State v. Snider, 41317

Decision Date05 May 1981
Docket NumberNo. 41317,41317
Citation616 S.W.2d 133
PartiesSTATE of Missouri, Respondent, v. Darrell SNIDER, Appellant.
CourtMissouri Court of Appeals

Linda R. Allen, Asst. Public Defender, Clayton, for appellant.

John Ashcroft, Atty. Gen., Paul Robert Otto, Asst. Atty. Gen., Jefferson City, for respondent.

GUNN, Judge.

Defendant was convicted of rape and first degree robbery and sentenced to consecutive terms of twenty-five and five years respectively. His appeal alleges trial court error in the following regards: (1) failure to submit a cautionary instruction on eye-witness identification; (2) failure to declare a mistrial based on the prosecutor's comment during cross-examination and closing argument as to a separate assault by defendant; (3) failure to declare a mistrial and voir dire the jury after discovery that notes were being taken in trial by a juror. We affirm.

The prosecutrix was the assistant property manager of an apartment complex in Kinloch. On the day of the offense, a young man, later identified as defendant, entered the prosecutrix' office and complained of the condition of an apartment in the complex. 1 After being assured that required repairs would be made, the man left only to return shortly thereafter. On his re-entry to the prosecutrix' office, he immediately began beating her, knocked her to the floor and kicked her savagely. He ripped her clothes from her body, raped her and took her rings and watch. After completing his feral attack, the assailant rifled the prosecutrix' purse and the office, taking what money was there. A bizarre circumstance involving the complex security guard followed.

As the prosecutrix sat naked and bleeding, the guard, a former Kinloch policeman, entered the office armed with a gun and noticed the prosecutrix in her helpless condition. The assailant spoke the guard's name. The two conversed briefly and the guard allowed the assailant to leave the premises. Over the prosecutrix' complaint through bloody lips that she had just been beaten, raped and robbed, the guard did nothing to aid except to hand the unfortunate victim her clothes. Only after the maintenance man and the prosecutrix' daughter arrived were police called.

The following day, police brought a stack of photographs to the prosecutrix. She first selected the photograph of the defendant and placed it in her lap by itself after she had some recognition of it. A second photograph, which was not of the defendant, was picked out by her as being that of her assailant. In her testimony the prosecutrix noted that the defendant's photograph portrayed him with his hair braided, whereas her assailant's hair was without plaits. Police immediately rejected the second photo as being that of the assailant as his height and weight did not conform to the description given of the rapist. Three days after the attack, the prosecutrix was taken to a lineup and positively identified the defendant as her assailant. Her in-court identification of the defendant was also unequivocal.

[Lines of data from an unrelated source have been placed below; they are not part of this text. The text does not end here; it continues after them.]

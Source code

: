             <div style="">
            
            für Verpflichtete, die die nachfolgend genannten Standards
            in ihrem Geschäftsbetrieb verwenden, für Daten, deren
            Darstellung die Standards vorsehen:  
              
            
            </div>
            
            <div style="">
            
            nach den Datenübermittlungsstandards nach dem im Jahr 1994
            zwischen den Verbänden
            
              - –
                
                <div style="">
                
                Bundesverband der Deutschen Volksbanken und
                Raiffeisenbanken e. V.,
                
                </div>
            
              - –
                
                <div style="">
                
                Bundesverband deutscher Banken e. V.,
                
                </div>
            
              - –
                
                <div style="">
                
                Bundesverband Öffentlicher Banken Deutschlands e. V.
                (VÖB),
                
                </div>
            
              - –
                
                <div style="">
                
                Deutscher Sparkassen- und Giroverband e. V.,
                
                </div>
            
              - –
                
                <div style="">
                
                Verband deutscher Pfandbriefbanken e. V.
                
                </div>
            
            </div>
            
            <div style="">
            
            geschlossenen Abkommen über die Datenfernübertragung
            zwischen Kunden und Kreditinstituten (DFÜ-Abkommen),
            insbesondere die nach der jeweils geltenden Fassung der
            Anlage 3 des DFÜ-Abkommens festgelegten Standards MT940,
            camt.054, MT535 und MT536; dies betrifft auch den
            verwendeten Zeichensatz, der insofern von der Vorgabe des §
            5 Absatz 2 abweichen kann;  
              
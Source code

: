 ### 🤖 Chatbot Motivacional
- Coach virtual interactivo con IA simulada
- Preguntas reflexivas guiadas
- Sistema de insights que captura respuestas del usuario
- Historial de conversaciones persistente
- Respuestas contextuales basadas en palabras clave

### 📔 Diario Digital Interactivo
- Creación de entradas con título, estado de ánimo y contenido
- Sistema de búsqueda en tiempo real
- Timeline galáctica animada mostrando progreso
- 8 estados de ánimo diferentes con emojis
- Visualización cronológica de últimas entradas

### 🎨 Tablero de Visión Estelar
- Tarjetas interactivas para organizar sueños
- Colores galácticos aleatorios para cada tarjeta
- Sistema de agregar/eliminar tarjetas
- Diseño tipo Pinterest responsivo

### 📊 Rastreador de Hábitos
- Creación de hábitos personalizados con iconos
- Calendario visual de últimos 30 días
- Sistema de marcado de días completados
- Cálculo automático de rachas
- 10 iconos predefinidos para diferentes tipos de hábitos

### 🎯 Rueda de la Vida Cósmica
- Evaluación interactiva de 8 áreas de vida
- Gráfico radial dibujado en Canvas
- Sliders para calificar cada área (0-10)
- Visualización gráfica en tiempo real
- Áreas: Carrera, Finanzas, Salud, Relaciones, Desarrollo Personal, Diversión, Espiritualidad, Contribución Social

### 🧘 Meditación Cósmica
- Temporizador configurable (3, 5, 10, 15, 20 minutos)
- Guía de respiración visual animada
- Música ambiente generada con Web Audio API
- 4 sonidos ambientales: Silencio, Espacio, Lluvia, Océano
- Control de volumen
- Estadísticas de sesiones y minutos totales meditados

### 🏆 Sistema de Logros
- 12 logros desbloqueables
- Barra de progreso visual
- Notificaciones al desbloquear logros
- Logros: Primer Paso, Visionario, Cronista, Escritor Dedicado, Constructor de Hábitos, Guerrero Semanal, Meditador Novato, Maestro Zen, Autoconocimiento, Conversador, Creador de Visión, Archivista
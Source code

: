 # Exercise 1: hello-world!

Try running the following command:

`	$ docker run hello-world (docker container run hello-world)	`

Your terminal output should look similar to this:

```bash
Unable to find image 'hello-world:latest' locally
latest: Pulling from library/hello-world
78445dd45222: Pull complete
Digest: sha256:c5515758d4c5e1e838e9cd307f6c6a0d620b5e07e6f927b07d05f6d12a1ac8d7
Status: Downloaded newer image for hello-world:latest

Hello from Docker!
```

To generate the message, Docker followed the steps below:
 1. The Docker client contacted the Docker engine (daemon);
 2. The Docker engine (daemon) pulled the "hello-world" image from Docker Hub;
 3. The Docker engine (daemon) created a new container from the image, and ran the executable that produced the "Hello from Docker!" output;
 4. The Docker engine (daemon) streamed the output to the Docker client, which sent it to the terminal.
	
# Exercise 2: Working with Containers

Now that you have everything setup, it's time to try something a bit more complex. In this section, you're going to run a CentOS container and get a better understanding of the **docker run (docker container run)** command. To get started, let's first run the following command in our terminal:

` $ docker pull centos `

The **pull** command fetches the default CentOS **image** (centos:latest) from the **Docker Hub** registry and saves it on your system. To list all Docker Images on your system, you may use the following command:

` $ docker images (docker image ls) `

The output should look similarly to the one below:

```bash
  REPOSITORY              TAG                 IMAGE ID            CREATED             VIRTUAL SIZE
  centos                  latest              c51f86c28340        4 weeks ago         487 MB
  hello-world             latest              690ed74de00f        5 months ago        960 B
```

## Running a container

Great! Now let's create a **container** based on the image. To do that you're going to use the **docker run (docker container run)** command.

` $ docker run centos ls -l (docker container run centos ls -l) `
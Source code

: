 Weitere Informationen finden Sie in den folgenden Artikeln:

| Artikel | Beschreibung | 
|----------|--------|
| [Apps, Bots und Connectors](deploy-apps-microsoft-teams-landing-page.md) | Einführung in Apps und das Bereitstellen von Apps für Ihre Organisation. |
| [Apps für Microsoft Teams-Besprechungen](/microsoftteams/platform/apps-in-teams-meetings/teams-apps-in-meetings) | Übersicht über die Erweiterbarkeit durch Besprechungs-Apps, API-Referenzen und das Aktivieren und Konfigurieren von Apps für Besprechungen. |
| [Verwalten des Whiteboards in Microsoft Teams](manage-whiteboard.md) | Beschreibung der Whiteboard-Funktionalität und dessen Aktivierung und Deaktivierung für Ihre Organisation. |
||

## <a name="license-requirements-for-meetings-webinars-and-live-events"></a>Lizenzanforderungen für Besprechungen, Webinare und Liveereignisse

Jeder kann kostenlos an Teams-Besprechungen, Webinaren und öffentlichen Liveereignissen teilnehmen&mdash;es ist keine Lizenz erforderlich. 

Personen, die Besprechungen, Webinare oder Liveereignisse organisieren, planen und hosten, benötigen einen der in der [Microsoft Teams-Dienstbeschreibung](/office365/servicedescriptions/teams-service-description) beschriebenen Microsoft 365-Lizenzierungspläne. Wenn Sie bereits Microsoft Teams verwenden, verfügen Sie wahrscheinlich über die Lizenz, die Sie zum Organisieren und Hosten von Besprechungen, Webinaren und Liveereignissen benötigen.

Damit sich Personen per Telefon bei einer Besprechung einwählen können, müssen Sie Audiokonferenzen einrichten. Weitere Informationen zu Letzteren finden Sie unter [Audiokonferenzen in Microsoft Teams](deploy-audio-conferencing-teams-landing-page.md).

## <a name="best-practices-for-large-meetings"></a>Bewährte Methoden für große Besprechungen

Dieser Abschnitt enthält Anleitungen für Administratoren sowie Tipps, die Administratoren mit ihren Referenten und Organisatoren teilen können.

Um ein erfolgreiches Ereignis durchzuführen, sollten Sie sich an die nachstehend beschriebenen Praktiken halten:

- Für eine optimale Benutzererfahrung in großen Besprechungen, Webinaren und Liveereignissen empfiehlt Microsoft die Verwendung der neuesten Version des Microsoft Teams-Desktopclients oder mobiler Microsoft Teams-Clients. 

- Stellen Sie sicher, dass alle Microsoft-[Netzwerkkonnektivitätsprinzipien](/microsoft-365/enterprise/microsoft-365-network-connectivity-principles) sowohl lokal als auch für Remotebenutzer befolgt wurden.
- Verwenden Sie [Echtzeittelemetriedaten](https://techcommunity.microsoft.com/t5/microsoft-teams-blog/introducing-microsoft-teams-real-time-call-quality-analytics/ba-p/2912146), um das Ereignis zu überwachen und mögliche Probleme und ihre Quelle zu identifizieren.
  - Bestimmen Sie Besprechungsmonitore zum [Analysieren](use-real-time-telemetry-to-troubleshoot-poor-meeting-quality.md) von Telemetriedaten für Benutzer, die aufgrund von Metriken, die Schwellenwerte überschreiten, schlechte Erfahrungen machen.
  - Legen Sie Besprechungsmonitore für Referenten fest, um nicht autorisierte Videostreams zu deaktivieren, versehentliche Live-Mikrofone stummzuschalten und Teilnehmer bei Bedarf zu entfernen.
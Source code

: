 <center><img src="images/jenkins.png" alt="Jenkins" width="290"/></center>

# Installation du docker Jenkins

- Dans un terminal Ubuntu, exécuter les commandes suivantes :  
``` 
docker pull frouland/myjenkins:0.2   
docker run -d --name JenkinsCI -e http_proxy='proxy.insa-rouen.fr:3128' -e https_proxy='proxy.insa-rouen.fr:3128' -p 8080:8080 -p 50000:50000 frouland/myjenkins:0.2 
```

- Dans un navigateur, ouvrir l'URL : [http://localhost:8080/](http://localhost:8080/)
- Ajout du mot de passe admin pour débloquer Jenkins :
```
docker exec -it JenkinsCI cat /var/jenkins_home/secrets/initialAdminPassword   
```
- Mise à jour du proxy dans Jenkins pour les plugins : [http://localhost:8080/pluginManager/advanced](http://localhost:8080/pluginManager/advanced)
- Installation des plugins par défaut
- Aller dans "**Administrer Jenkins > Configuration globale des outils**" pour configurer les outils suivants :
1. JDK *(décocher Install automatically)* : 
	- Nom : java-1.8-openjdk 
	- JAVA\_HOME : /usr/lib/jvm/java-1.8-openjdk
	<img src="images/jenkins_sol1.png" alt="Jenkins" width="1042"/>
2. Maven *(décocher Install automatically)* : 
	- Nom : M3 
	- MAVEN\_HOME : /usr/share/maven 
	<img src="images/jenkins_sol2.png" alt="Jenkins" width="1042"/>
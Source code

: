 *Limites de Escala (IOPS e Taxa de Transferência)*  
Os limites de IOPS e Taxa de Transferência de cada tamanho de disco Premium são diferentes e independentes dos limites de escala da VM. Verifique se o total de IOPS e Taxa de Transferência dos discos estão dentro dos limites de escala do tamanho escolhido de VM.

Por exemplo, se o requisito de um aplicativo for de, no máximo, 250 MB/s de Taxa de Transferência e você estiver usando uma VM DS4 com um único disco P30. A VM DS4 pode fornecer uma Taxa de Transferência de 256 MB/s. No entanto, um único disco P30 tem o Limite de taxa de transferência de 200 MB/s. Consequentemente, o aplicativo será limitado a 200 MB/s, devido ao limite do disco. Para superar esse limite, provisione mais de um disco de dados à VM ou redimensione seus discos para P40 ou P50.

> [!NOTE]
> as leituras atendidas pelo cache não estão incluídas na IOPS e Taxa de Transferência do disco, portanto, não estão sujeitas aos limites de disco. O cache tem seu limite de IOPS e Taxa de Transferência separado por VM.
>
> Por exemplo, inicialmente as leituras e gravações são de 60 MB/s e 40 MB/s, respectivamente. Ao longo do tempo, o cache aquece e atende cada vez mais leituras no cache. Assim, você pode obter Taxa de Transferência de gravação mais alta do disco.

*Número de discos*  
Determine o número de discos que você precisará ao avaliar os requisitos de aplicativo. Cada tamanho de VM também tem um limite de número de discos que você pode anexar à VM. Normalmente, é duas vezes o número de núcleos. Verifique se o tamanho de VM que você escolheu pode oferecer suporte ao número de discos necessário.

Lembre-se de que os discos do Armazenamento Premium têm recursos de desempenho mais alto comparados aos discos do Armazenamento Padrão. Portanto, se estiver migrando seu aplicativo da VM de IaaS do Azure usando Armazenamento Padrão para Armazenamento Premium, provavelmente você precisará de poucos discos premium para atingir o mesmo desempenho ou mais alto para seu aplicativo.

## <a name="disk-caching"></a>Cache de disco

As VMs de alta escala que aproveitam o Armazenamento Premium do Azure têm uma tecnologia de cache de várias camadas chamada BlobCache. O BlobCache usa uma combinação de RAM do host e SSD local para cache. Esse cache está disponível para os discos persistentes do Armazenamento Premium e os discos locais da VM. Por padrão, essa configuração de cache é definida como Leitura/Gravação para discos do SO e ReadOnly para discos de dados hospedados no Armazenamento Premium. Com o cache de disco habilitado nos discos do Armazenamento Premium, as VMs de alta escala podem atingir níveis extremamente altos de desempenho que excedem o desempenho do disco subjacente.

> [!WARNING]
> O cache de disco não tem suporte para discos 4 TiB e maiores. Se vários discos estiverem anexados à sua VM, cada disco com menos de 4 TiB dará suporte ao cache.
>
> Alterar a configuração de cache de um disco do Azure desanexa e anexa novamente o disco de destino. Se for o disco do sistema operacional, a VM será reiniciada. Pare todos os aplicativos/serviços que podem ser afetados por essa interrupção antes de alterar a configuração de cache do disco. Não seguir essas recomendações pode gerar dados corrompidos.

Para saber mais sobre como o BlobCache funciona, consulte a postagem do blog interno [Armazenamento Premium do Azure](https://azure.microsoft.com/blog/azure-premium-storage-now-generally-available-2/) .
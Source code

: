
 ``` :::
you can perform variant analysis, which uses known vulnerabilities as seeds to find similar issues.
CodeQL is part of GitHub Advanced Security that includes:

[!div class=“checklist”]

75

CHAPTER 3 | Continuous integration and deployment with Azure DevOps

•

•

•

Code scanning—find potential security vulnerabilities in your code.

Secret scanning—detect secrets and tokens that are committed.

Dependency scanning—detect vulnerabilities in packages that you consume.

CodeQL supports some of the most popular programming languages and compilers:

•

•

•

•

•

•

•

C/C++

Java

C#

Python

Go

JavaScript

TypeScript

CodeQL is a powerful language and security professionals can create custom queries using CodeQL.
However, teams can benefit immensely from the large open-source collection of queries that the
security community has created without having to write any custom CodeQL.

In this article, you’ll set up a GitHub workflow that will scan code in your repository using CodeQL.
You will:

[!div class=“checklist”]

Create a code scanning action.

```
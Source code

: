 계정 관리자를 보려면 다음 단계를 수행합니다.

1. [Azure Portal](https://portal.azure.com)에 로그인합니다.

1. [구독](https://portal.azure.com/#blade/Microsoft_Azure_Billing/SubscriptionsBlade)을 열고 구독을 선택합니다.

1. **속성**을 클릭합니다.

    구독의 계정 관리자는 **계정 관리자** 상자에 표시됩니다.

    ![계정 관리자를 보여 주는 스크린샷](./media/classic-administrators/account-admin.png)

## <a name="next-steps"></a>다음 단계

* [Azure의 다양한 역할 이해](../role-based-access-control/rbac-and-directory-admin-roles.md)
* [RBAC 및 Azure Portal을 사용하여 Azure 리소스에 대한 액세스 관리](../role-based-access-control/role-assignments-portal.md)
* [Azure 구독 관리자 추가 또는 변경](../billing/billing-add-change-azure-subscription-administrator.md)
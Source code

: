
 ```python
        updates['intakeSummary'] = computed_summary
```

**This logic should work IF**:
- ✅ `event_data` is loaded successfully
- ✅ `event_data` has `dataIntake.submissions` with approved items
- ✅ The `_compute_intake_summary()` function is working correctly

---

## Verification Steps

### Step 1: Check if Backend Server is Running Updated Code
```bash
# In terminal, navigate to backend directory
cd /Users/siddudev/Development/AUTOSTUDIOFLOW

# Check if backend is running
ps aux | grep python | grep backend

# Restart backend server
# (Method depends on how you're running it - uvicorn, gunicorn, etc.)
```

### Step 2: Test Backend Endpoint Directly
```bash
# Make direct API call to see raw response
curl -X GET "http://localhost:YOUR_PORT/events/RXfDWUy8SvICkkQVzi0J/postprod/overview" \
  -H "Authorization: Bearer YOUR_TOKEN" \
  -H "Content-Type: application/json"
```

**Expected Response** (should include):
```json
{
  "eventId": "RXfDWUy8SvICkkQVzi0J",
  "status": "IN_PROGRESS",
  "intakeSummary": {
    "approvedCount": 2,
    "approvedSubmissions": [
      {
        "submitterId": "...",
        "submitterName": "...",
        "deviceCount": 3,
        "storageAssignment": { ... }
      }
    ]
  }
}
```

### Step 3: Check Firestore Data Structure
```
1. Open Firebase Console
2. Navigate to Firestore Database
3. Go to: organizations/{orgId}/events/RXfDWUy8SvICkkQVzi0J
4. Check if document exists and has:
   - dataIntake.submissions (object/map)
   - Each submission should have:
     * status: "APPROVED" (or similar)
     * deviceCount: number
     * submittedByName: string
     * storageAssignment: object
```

Defendant's defense was alibi that he was with his live-in fiancee at the time of the attack. The fiancee's testimony supported the defendant. And the security guard who had allowed the assailant to leave the scene of the rape testified that he had known the defendant all his life but that the person he had allowed to exit unmolested from the vicious assault on the prosecutrix was not the accused.

The jury chose to believe the prosecutrix and her identification of defendant as the perpetrator of the rape. He was sentenced under the Second Offender Act after careful and deliberate consideration and a lengthy opinion by the trial court in overruling defendant's motion for a new trial.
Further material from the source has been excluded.